28 Years Later (2025) — Read, Study & Download the Screenplay

A ferocious coming-of-age horror story where childhood ends at the edge of the causeway.

The 28 Years Later screenplay returns to Alex Garland’s rage-virus world decades after the original outbreak, but shifts the dramatic engine from immediate collapse to inherited survival. On Holy Island, ten-year-old Spike lives inside a fortified community where childhood, ritual, fear, and violence are tightly braided together. When his father Jamie takes him across the tidal causeway to the mainland for his first kill, Spike enters a world of infected variants, abandoned landscapes, strange human cruelty, and dangerous truths about the adults who have shaped his life.
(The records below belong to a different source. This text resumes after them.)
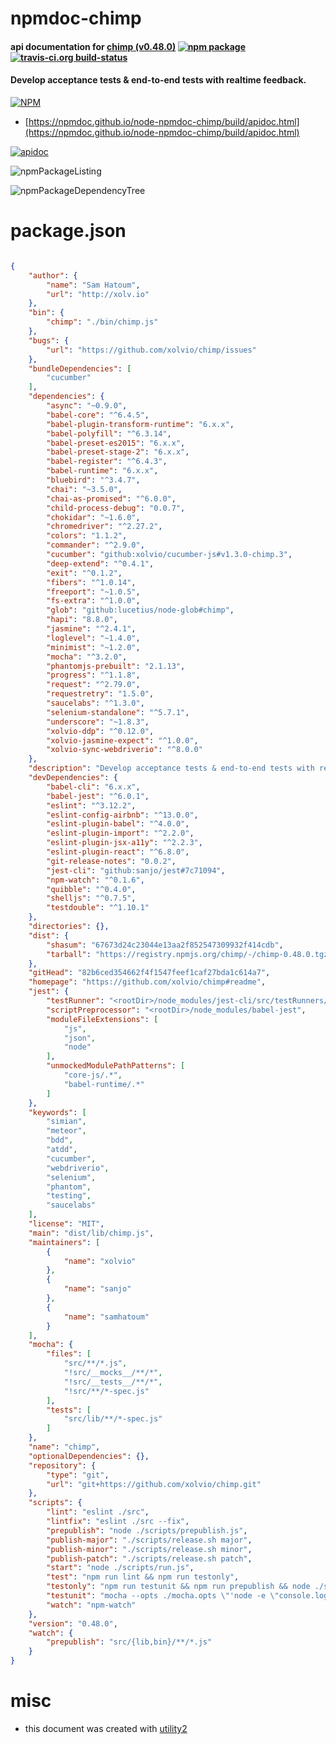 # npmdoc-chimp

#### api documentation for  [chimp (v0.48.0)](https://github.com/xolvio/chimp#readme)  [![npm package](https://img.shields.io/npm/v/npmdoc-chimp.svg?style=flat-square)](https://www.npmjs.org/package/npmdoc-chimp) [![travis-ci.org build-status](https://api.travis-ci.org/npmdoc/node-npmdoc-chimp.svg)](https://travis-ci.org/npmdoc/node-npmdoc-chimp)

#### Develop acceptance tests & end-to-end tests with realtime feedback.

[![NPM](https://nodei.co/npm/chimp.png?downloads=true&downloadRank=true&stars=true)](https://www.npmjs.com/package/chimp)

- [https://npmdoc.github.io/node-npmdoc-chimp/build/apidoc.html](https://npmdoc.github.io/node-npmdoc-chimp/build/apidoc.html)

[![apidoc](https://npmdoc.github.io/node-npmdoc-chimp/build/screenCapture.buildCi.browser.%252Ftmp%252Fbuild%252Fapidoc.html.png)](https://npmdoc.github.io/node-npmdoc-chimp/build/apidoc.html)

![npmPackageListing](https://npmdoc.github.io/node-npmdoc-chimp/build/screenCapture.npmPackageListing.svg)

![npmPackageDependencyTree](https://npmdoc.github.io/node-npmdoc-chimp/build/screenCapture.npmPackageDependencyTree.svg)



# package.json

```json

{
    "author": {
        "name": "Sam Hatoum",
        "url": "http://xolv.io"
    },
    "bin": {
        "chimp": "./bin/chimp.js"
    },
    "bugs": {
        "url": "https://github.com/xolvio/chimp/issues"
    },
    "bundleDependencies": [
        "cucumber"
    ],
    "dependencies": {
        "async": "~0.9.0",
        "babel-core": "^6.4.5",
        "babel-plugin-transform-runtime": "6.x.x",
        "babel-polyfill": "^6.3.14",
        "babel-preset-es2015": "6.x.x",
        "babel-preset-stage-2": "6.x.x",
        "babel-register": "^6.4.3",
        "babel-runtime": "6.x.x",
        "bluebird": "^3.4.7",
        "chai": "~3.5.0",
        "chai-as-promised": "^6.0.0",
        "child-process-debug": "0.0.7",
        "chokidar": "~1.6.0",
        "chromedriver": "^2.27.2",
        "colors": "1.1.2",
        "commander": "^2.9.0",
        "cucumber": "github:xolvio/cucumber-js#v1.3.0-chimp.3",
        "deep-extend": "^0.4.1",
        "exit": "^0.1.2",
        "fibers": "^1.0.14",
        "freeport": "~1.0.5",
        "fs-extra": "^1.0.0",
        "glob": "github:lucetius/node-glob#chimp",
        "hapi": "8.8.0",
        "jasmine": "^2.4.1",
        "loglevel": "~1.4.0",
        "minimist": "~1.2.0",
        "mocha": "^3.2.0",
        "phantomjs-prebuilt": "2.1.13",
        "progress": "^1.1.8",
        "request": "^2.79.0",
        "requestretry": "1.5.0",
        "saucelabs": "^1.3.0",
        "selenium-standalone": "^5.7.1",
        "underscore": "~1.8.3",
        "xolvio-ddp": "^0.12.0",
        "xolvio-jasmine-expect": "^1.0.0",
        "xolvio-sync-webdriverio": "^8.0.0"
    },
    "description": "Develop acceptance tests & end-to-end tests with realtime feedback.",
    "devDependencies": {
        "babel-cli": "6.x.x",
        "babel-jest": "^6.0.1",
        "eslint": "^3.12.2",
        "eslint-config-airbnb": "^13.0.0",
        "eslint-plugin-babel": "^4.0.0",
        "eslint-plugin-import": "^2.2.0",
        "eslint-plugin-jsx-a11y": "^2.2.3",
        "eslint-plugin-react": "^6.8.0",
        "git-release-notes": "0.0.2",
        "jest-cli": "github:sanjo/jest#7c71094",
        "npm-watch": "^0.1.6",
        "quibble": "^0.4.0",
        "shelljs": "^0.7.5",
        "testdouble": "^1.10.1"
    },
    "directories": {},
    "dist": {
        "shasum": "67673d24c23044e13aa2f852547309932f414cdb",
        "tarball": "https://registry.npmjs.org/chimp/-/chimp-0.48.0.tgz"
    },
    "gitHead": "82b6ced354662f4f1547feef1caf27bda1c614a7",
    "homepage": "https://github.com/xolvio/chimp#readme",
    "jest": {
        "testRunner": "<rootDir>/node_modules/jest-cli/src/testRunners/jasmine/jasmine2.js",
        "scriptPreprocessor": "<rootDir>/node_modules/babel-jest",
        "moduleFileExtensions": [
            "js",
            "json",
            "node"
        ],
        "unmockedModulePathPatterns": [
            "core-js/.*",
            "babel-runtime/.*"
        ]
    },
    "keywords": [
        "simian",
        "meteor",
        "bdd",
        "atdd",
        "cucumber",
        "webdriverio",
        "selenium",
        "phantom",
        "testing",
        "saucelabs"
    ],
    "license": "MIT",
    "main": "dist/lib/chimp.js",
    "maintainers": [
        {
            "name": "xolvio"
        },
        {
            "name": "sanjo"
        },
        {
            "name": "samhatoum"
        }
    ],
    "mocha": {
        "files": [
            "src/**/*.js",
            "!src/__mocks__/**/*",
            "!src/__tests__/**/*",
            "!src/**/*-spec.js"
        ],
        "tests": [
            "src/lib/**/*-spec.js"
        ]
    },
    "name": "chimp",
    "optionalDependencies": {},
    "repository": {
        "type": "git",
        "url": "git+https://github.com/xolvio/chimp.git"
    },
    "scripts": {
        "lint": "eslint ./src",
        "lintfix": "eslint ./src --fix",
        "prepublish": "node ./scripts/prepublish.js",
        "publish-major": "./scripts/release.sh major",
        "publish-minor": "./scripts/release.sh minor",
        "publish-patch": "./scripts/release.sh patch",
        "start": "node ./scripts/run.js",
        "test": "npm run lint && npm run testonly",
        "testonly": "npm run testunit && npm run prepublish && node ./scripts/run-tests.js",
        "testunit": "mocha --opts ./mocha.opts \"'node -e \"console.log(require('./package.json').mocha.tests.join(' '))\"'\"",
        "watch": "npm-watch"
    },
    "version": "0.48.0",
    "watch": {
        "prepublish": "src/{lib,bin}/**/*.js"
    }
}
```



# misc
- this document was created with [utility2](https://github.com/kaizhu256/node-utility2)
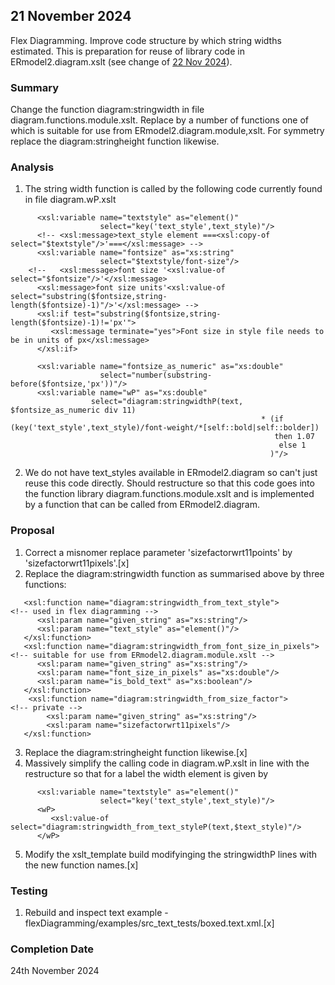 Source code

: 
## 21 November 2024
Flex Diagramming. Improve code structure by which string widths estimated.
This is  preparation for reuse of library code in ERmodel2.diagram.xslt (see change of [22 Nov 2024](change-22-Nov-2024.md)).
### Summary
Change the function diagram:stringwidth in file diagram.functions.module.xslt.
Replace by a number of functions one of which is suitable for use from ERmodel2.diagram.module,xslt.
For symmetry replace the diagram:stringheight function likewise.
### Analysis
1. The string width function is called by the following code currently found in 
file diagram.wP.xslt
```
      <xsl:variable name="textstyle" as="element()"
                    select="key('text_style',text_style)"/>
      <!-- <xsl:message>text_style element ===<xsl:copy-of select="$textstyle"/>'===</xsl:message> -->               
      <xsl:variable name="fontsize" as="xs:string"
                    select="$textstyle/font-size"/>
    <!--   <xsl:message>font size '<xsl:value-of select="$fontsize"/>'</xsl:message>
      <xsl:message>font size units'<xsl:value-of select="substring($fontsize,string-length($fontsize)-1)"/>'</xsl:message> -->
      <xsl:if test="substring($fontsize,string-length($fontsize)-1)!='px'">
         <xsl:message terminate="yes">Font size in style file needs to be in units of px</xsl:message>
      </xsl:if>

      <xsl:variable name="fontsize_as_numeric" as="xs:double"
                    select="number(substring-before($fontsize,'px'))"/>
      <xsl:variable name="wP" as="xs:double"
                  select="diagram:stringwidthP(text, $fontsize_as_numeric div 11) 
                                                        * (if (key('text_style',text_style)/font-weight/*[self::bold|self::bolder])
                                                           then 1.07
                                                            else 1 
                                                          )"/>
```
2. We do not have text_styles available in ERmodel2.diagram so can't just reuse this code directly.
Should restructure so that this code goes into the function library diagram.functions.module.xslt
and is implemented by a function that can be called from ERmodel2.diagram.
### Proposal
1. Correct a misnomer replace parameter 'sizefactorwrt11points' by 'sizefactorwrt11pixels'.[x]
2. Replace the diagram:stringwidth function as summarised above by three functions:
```
   <xsl:function name="diagram:stringwidth_from_text_style">          <!-- used in flex diagramming -->
      <xsl:param name="given_string" as="xs:string"/>
      <xsl:param name="text_style" as="element()"/>
   </xsl:function>
   <xsl:function name="diagram:stringwidth_from_font_size_in_pixels"> <!-- suitable for use from ERmodel2.diagram.module.xslt -->
      <xsl:param name="given_string" as="xs:string"/>
      <xsl:param name="font_size_in_pixels" as="xs:double"/>
      <xsl:param name="is_bold_text" as="xs:boolean"/>
   </xsl:function>
    <xsl:function name="diagram:stringwidth_from_size_factor">        <!-- private -->
        <xsl:param name="given_string" as="xs:string"/>
        <xsl:param name="sizefactorwrt11pixels"/>
   </xsl:function>
```
3. Replace the diagram:stringheight function likewise.[x]
4. Massively simplify  the calling code in diagram.wP.xslt in line with the restructure so that for a label the 
width element is given by
```
      <xsl:variable name="textstyle" as="element()"
                    select="key('text_style',text_style)"/>
      <wP>
         <xsl:value-of select="diagram:stringwidth_from_text_styleP(text,$text_style)"/>
      </wP>
```
5. Modify the xslt_template build modifyinging the stringwidthP lines with the new function names.[x]
### Testing
1. Rebuild and inspect text example - flexDiagramming/examples/src_text_tests/boxed.text.xml.[x]
### Completion Date 
24th November 2024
For writers and film students, this screenplay is a sharp study in sequel expansion, contained geography, and horror as coming-of-age. Garland does not simply make the infected faster, larger, or nastier, though the screenplay certainly finds new nightmares there. He builds the story around thresholds: the island wall, the causeway, the mainland, the forest, the tide, the family home, and the line between what children are told and what they discover for themselves. The result is a survival story where the scariest monsters are not always the infected. Sometimes they are secrecy, denial, grief, and the stories a community tells to keep itself intact.

8FLiX Study Notes
Screenplay craft notes · Post-Apocalyptic Horror / Survival Drama / Coming-of-Age Thriller · Final/BAFTA (August 12, 2025) · No companion PDF
Written by Nick Runyeard

28 Years Later Study Notes

What writers and film students can learn from this screenplay


The 28 Years Later screenplay is about what survival does to childhood. Spike is not introduced as a warrior, but as a boy packing a flashlight, a scarf, cycling gloves, a lock knife, and almost, but not quite, a superhero action figure. That small hesitation tells us almost everything. He is being pulled out of childhood before he is ready, and the screenplay keeps testing the distance between the brave figure his community wants him to become and the frightened child still inside him. Garland uses the causeway as both geography and metaphor: once Spike crosses it, he enters a world where family myths, island rules, infected evolution, and adult lies all begin to break open.

Craft Focus

  • Geography as story engine: Holy Island, the tidal causeway, the mainland, the treeline, and the perimeter wall all create natural suspense without needing artificial obstacles.
  • Coming-of-age through horror: Spike’s first journey off the island is structured like a rite of passage, but the emotional truth is messier, scarier, and far less heroic than the community’s celebration suggests.
  • Expanded monster ecology: The screenplay introduces infected variants such as slow “slugs,” fast packs, and Alphas, making the old threat feel biologically and dramatically evolved.
  • Parent-child tension: Jamie’s lessons, lies, pride, fear, and failure all shape Spike’s understanding of masculinity, courage, and trust.
  • Community rules as pressure: The island’s “no rescue” policy creates immediate stakes while revealing how trauma has hardened into law.
  • Horror with mythic undertones: Churches, crucifixes, bells, skulls, tides, firelight, and bone imagery give the survival plot a ritualistic, almost medieval charge.

Questions for Writers

  • How does the opening with Jimmy, the church, and the infected vicar establish religious dread before Spike’s story begins?
  • Why does Garland make the causeway such a central visual and structural device?
  • How does Spike’s packed superhero figure quietly reveal the emotional conflict of the story?
  • What changes when the infected are no longer only fast attackers, but a varied ecosystem with slugs, packs, and Alphas?
  • How does the “first kill” sequence complicate the idea of bravery?
  • Why is Jamie’s public version of Spike’s heroism so different from Spike’s private experience?
  • How does Doctor Kelson shift the story from survival horror into a meditation on death, mercy, memory, and love?
Writing Tip: Study how 28 Years Later turns a location into a moral machine. The island protects Spike, but it also confines him. The causeway offers passage, but only on nature’s timetable. The mainland promises answers, but also strips away comforting lies. Strong genre writing often begins with a simple map. The craft is in making every boundary on that map emotional, practical, and thematic at the same time.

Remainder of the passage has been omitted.